▸ DIRECTIONS
Below is a listing to copy exactly; no image goes into the copy.

▸ DATASET RECORDS
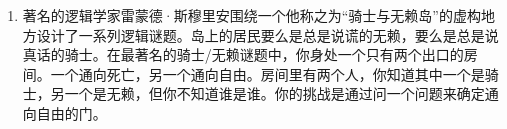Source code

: \begin{enumerate}
    
    仅使用这些新的联结词（以及否定和变量符号本身）来找出 $(A\, \land {\lnot}B) \lor C$ 的一个表达式。
    
    \textbookpagebreak
    \workbookpagebreak
    
    
    \item \label{IKK}     
    著名的逻辑学家雷蒙德·斯穆里安围绕一个他称之为“骑士与无赖岛”的虚构地方设计了一系列逻辑谜题。岛上的居民要么是总是说谎的无赖，要么是总是说真话的骑士。在最著名的骑士/无赖谜题中，你身处一个只有两个出口的房间。一个通向死亡，另一个通向自由。房间里有两个人，你知道其中一个是骑士，另一个是无赖，但你不知道谁是谁。你的挑战是通过问一个问题来确定通向自由的门。
    
    \end{enumerate}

▸ TASK RESPONSE
Source code

: \begin{enumerate}
    
    仅使用这些新的联结词（以及否定和变量符号本身）来找出 $(A\, \land {\lnot}B) \lor C$ 的一个表达式。
    
    \textbookpagebreak
    \workbookpagebreak
    
    
    \item \label{IKK}     
    著名的逻辑学家雷蒙德·斯穆里安围绕一个他称之为“骑士与无赖岛”的虚构地方设计了一系列逻辑谜题。岛上的居民要么是总是说谎的无赖，要么是总是说真话的骑士。在最著名的骑士/无赖谜题中，你身处一个只有两个出口的房间。一个通向死亡，另一个通向自由。房间里有两个人，你知道其中一个是骑士，另一个是无赖，但你不知道谁是谁。你的挑战是通过问一个问题来确定通向自由的门。
    
    \end{enumerate}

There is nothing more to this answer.